— PROBLEM —
Reproduce every line of the data, exactly and without its pictures.

Dataset entries:
⁂

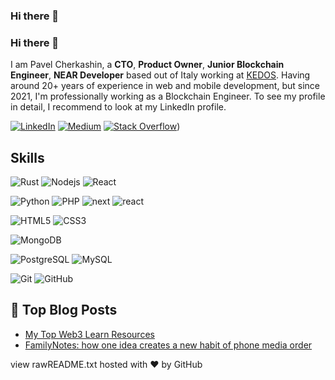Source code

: ### Hi there 👋

<!--
**pcherkashin/pcherkashin** is a ✨ _special_ ✨ repository because its `README.md` (this file) appears on your GitHub profile.

Here are some ideas to get you started:

- 🔭 I’m currently working on ...
- 🌱 I’m currently learning ...
- 👯 I’m looking to collaborate on ...
- 🤔 I’m looking for help with ...
- 💬 Ask me about ...
- 📫 How to reach me: ...
- 😄 Pronouns: ...
- ⚡ Fun fact: ...
-->

### Hi there 👋

I am Pavel Cherkashin, a **CTO**, **Product Owner**, **Junior Blockchain Engineer**, **NEAR Developer** based out of Italy working at [KEDOS](https://kedos.io). Having around 20+ years of experience in web and mobile development, but since 2021, I'm professionally working as a Blockchain Engineer. To see my profile in detail, I recommend to look at my LinkedIn profile.

[![LinkedIn](https://img.shields.io/badge/linkedin-%230077B5.svg?style=for-the-badge&logo=linkedin&logoColor=white)](https://www.linkedin.com/in/pcherkashin/)
[![Medium](https://img.shields.io/badge/Medium-12100E?style=for-the-badge&logo=medium&logoColor=white)](https://medium.com/@pcherkashin)
[![Stack Overflow](https://img.shields.io/badge/-Stackoverflow-FE7A16?style=for-the-badge&logo=stack-overflow&logoColor=white)]([https://stackoverflow.com/users/19569693/pavel-cherkashin))

## Skills

<!-- ![JavaScript](https://img.shields.io/badge/-JavaScript-black?style=flat-square&logo=javascript) -->
<!-- ![typescript](https://img.shields.io/badge/TypeScript-3178C6?style=flat-square&logo=typescript&logoColor=white) -->
![Rust](https://img.shields.io/badge/-Rust-black?style=flat-square&logo=Rust)
![Nodejs](https://img.shields.io/badge/-Nodejs-black?style=flat-square&logo=Node.js)
![React](https://img.shields.io/badge/-React-black?style=flat-square&logo=react)
<!-- ![Vue](https://img.shields.io/badge/-Vuejs-black?style=flat-square&logo=Vue.js) -->
![Python](https://img.shields.io/badge/-Python-black?style=flat-square&logo=Python)
![PHP](https://img.shields.io/badge/-Php-black?style=flat-square&logo=Php)
![next](https://img.shields.io/badge/Next-000000?style=flat-square&logo=nextdotjs&logoColor=FFFFFF)
![react](https://img.shields.io/badge/React-20232A?style=flat-square&logo=react&logoColor=61DAFB)
<!-- ![redux](https://img.shields.io/badge/Redux-593D88?style=flat-square&logo=redux&logoColor=white) -->
<!-- ![react-router](https://img.shields.io/badge/React_Router-CA4245?style=flat-square&logo=react-router&logoColor=white) -->
<!-- ![material-ui](https://img.shields.io/badge/Material_UI-0081CB?style=flat-square&logo=mui&logoColor=white) -->
<!-- ![pwa](https://img.shields.io/badge/Progressive_Web_App-4285F4?style=flat-square&logo=googlechrome&logoColor=white) -->
<!-- ![storybook](https://img.shields.io/badge/storybook-FF4785?style=flat-square&logo=storybook&logoColor=white) -->
<!-- ![C++](https://img.shields.io/badge/-C++-00599C?style=flat-square&logo=c) -->
![HTML5](https://img.shields.io/badge/-HTML5-E34F26?style=flat-square&logo=html5&logoColor=white)
![CSS3](https://img.shields.io/badge/-CSS3-1572B6?style=flat-square&logo=css3)
<!-- ![Bootstrap](https://img.shields.io/badge/-Bootstrap-563D7C?style=flat-square&logo=bootstrap) -->
![MongoDB](https://img.shields.io/badge/-MongoDB-black?style=flat-square&logo=mongodb)
<!-- ![Redis](https://img.shields.io/badge/-Redis-black?style=flat-square&logo=Redis) -->
![PostgreSQL](https://img.shields.io/badge/-PostgreSQL-336791?style=flat-square&logo=postgresql)
![MySQL](https://img.shields.io/badge/-MySQL-black?style=flat-square&logo=mysql)
<!-- ![Heroku](https://img.shields.io/badge/-Heroku-430098?style=flat-square&logo=heroku) -->
<!-- ![Amazon AWS](https://img.shields.io/badge/Amazon%20AWS-232F3E?style=flat-square&logo=amazon-aws) -->
![Git](https://img.shields.io/badge/-Git-black?style=flat-square&logo=git)
![GitHub](https://img.shields.io/badge/-GitHub-181717?style=flat-square&logo=github)
<!-- ![GitLab](https://img.shields.io/badge/-GitLab-FCA121?style=flat-square&logo=gitlab) -->
<!-- ![BitBucket](https://img.shields.io/badge/-BitBucket-darkblue?style=flat-square&logo=bitbucket) -->
<!-- ![jquery](https://img.shields.io/badge/jQuery-0769AD?style=flat-square&logo=jquery&logoColor=white) -->

## 📝 Top Blog Posts

-   [My Top Web3 Learn Resources](https://pcherkashin.medium.com/my-top-web3-learn-resources-1e444d8da13d)
-   [FamilyNotes: how one idea creates a new habit of phone media order](https://pcherkashin.medium.com/familynotes-how-one-idea-creates-a-new-habit-of-phone-media-order-5108cb302f28)


view rawREADME.txt hosted with ❤ by GitHub
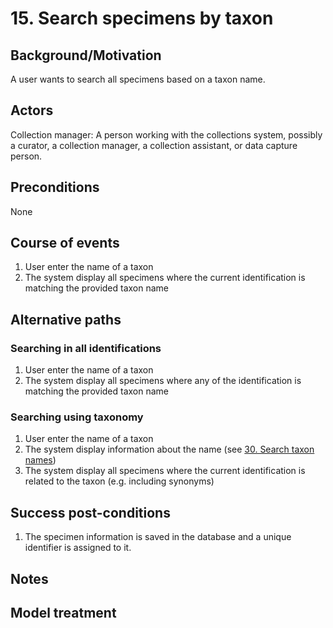 # 15. Search specimens by taxon

## Background/Motivation

A user wants to search all specimens based on a taxon name.

## Actors
Collection manager: A person working with the collections system, possibly a curator, a collection manager, a collection assistant, or data capture person.

## Preconditions
None

## Course of events
1. User enter the name of a taxon
1. The system display all specimens where the current identification is matching the provided taxon name

## Alternative paths
### Searching in all identifications
1. User enter the name of a taxon
1. The system display all specimens where any of the identification is matching the provided taxon name

### Searching using taxonomy 
1. User enter the name of a taxon
1. The system display information about the name (see [30. Search taxon names](../taxonomy/30-Search_taxon_names.md))
1. The system display all specimens where the current identification is related to the taxon (e.g. including synonyms)

## Success post-conditions

1. The specimen information is saved in the database and a unique identifier is assigned to it.

## Notes

## Model treatment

⁂

— EXERCISE ANSWER —
Source code

: ### Hi there 👋

<!--
**pcherkashin/pcherkashin** is a ✨ _special_ ✨ repository because its `README.md` (this file) appears on your GitHub profile.

Here are some ideas to get you started:

- 🔭 I’m currently working on ...
- 🌱 I’m currently learning ...
- 👯 I’m looking to collaborate on ...
- 🤔 I’m looking for help with ...
- 💬 Ask me about ...
- 📫 How to reach me: ...
- 😄 Pronouns: ...
- ⚡ Fun fact: ...
-->

### Hi there 👋

I am Pavel Cherkashin, a **CTO**, **Product Owner**, **Junior Blockchain Engineer**, **NEAR Developer** based out of Italy working at [KEDOS](https://kedos.io). Having around 20+ years of experience in web and mobile development, but since 2021, I'm professionally working as a Blockchain Engineer. To see my profile in detail, I recommend to look at my LinkedIn profile.

[![LinkedIn](https://img.shields.io/badge/linkedin-%230077B5.svg?style=for-the-badge&logo=linkedin&logoColor=white)](https://www.linkedin.com/in/pcherkashin/)
[![Medium](https://img.shields.io/badge/Medium-12100E?style=for-the-badge&logo=medium&logoColor=white)](https://medium.com/@pcherkashin)
[![Stack Overflow](https://img.shields.io/badge/-Stackoverflow-FE7A16?style=for-the-badge&logo=stack-overflow&logoColor=white)]([https://stackoverflow.com/users/19569693/pavel-cherkashin))

## Skills

<!-- ![JavaScript](https://img.shields.io/badge/-JavaScript-black?style=flat-square&logo=javascript) -->
<!-- ![typescript](https://img.shields.io/badge/TypeScript-3178C6?style=flat-square&logo=typescript&logoColor=white) -->
![Rust](https://img.shields.io/badge/-Rust-black?style=flat-square&logo=Rust)
![Nodejs](https://img.shields.io/badge/-Nodejs-black?style=flat-square&logo=Node.js)
![React](https://img.shields.io/badge/-React-black?style=flat-square&logo=react)
<!-- ![Vue](https://img.shields.io/badge/-Vuejs-black?style=flat-square&logo=Vue.js) -->
![Python](https://img.shields.io/badge/-Python-black?style=flat-square&logo=Python)
![PHP](https://img.shields.io/badge/-Php-black?style=flat-square&logo=Php)
![next](https://img.shields.io/badge/Next-000000?style=flat-square&logo=nextdotjs&logoColor=FFFFFF)
![react](https://img.shields.io/badge/React-20232A?style=flat-square&logo=react&logoColor=61DAFB)
<!-- ![redux](https://img.shields.io/badge/Redux-593D88?style=flat-square&logo=redux&logoColor=white) -->
<!-- ![react-router](https://img.shields.io/badge/React_Router-CA4245?style=flat-square&logo=react-router&logoColor=white) -->
<!-- ![material-ui](https://img.shields.io/badge/Material_UI-0081CB?style=flat-square&logo=mui&logoColor=white) -->
<!-- ![pwa](https://img.shields.io/badge/Progressive_Web_App-4285F4?style=flat-square&logo=googlechrome&logoColor=white) -->
<!-- ![storybook](https://img.shields.io/badge/storybook-FF4785?style=flat-square&logo=storybook&logoColor=white) -->
<!-- ![C++](https://img.shields.io/badge/-C++-00599C?style=flat-square&logo=c) -->
![HTML5](https://img.shields.io/badge/-HTML5-E34F26?style=flat-square&logo=html5&logoColor=white)
![CSS3](https://img.shields.io/badge/-CSS3-1572B6?style=flat-square&logo=css3)
<!-- ![Bootstrap](https://img.shields.io/badge/-Bootstrap-563D7C?style=flat-square&logo=bootstrap) -->
![MongoDB](https://img.shields.io/badge/-MongoDB-black?style=flat-square&logo=mongodb)
<!-- ![Redis](https://img.shields.io/badge/-Redis-black?style=flat-square&logo=Redis) -->
![PostgreSQL](https://img.shields.io/badge/-PostgreSQL-336791?style=flat-square&logo=postgresql)
![MySQL](https://img.shields.io/badge/-MySQL-black?style=flat-square&logo=mysql)
<!-- ![Heroku](https://img.shields.io/badge/-Heroku-430098?style=flat-square&logo=heroku) -->
<!-- ![Amazon AWS](https://img.shields.io/badge/Amazon%20AWS-232F3E?style=flat-square&logo=amazon-aws) -->
![Git](https://img.shields.io/badge/-Git-black?style=flat-square&logo=git)
![GitHub](https://img.shields.io/badge/-GitHub-181717?style=flat-square&logo=github)
<!-- ![GitLab](https://img.shields.io/badge/-GitLab-FCA121?style=flat-square&logo=gitlab) -->
<!-- ![BitBucket](https://img.shields.io/badge/-BitBucket-darkblue?style=flat-square&logo=bitbucket) -->
<!-- ![jquery](https://img.shields.io/badge/jQuery-0769AD?style=flat-square&logo=jquery&logoColor=white) -->

## 📝 Top Blog Posts

-   [My Top Web3 Learn Resources](https://pcherkashin.medium.com/my-top-web3-learn-resources-1e444d8da13d)
-   [FamilyNotes: how one idea creates a new habit of phone media order](https://pcherkashin.medium.com/familynotes-how-one-idea-creates-a-new-habit-of-phone-media-order-5108cb302f28)


view rawREADME.txt hosted with ❤ by GitHub
 # 15. Search specimens by taxon

## Background/Motivation

A user wants to search all specimens based on a taxon name.

## Actors
Collection manager: A person working with the collections system, possibly a curator, a collection manager, a collection assistant, or data capture person.

## Preconditions
None

## Course of events
1. User enter the name of a taxon
1. The system display all specimens where the current identification is matching the provided taxon name

## Alternative paths
### Searching in all identifications
1. User enter the name of a taxon
1. The system display all specimens where any of the identification is matching the provided taxon name

### Searching using taxonomy 
1. User enter the name of a taxon
1. The system display information about the name (see [30. Search taxon names](../taxonomy/30-Search_taxon_names.md))
1. The system display all specimens where the current identification is related to the taxon (e.g. including synonyms)

## Success post-conditions

1. The specimen information is saved in the database and a unique identifier is assigned to it.

## Notes

## Model treatment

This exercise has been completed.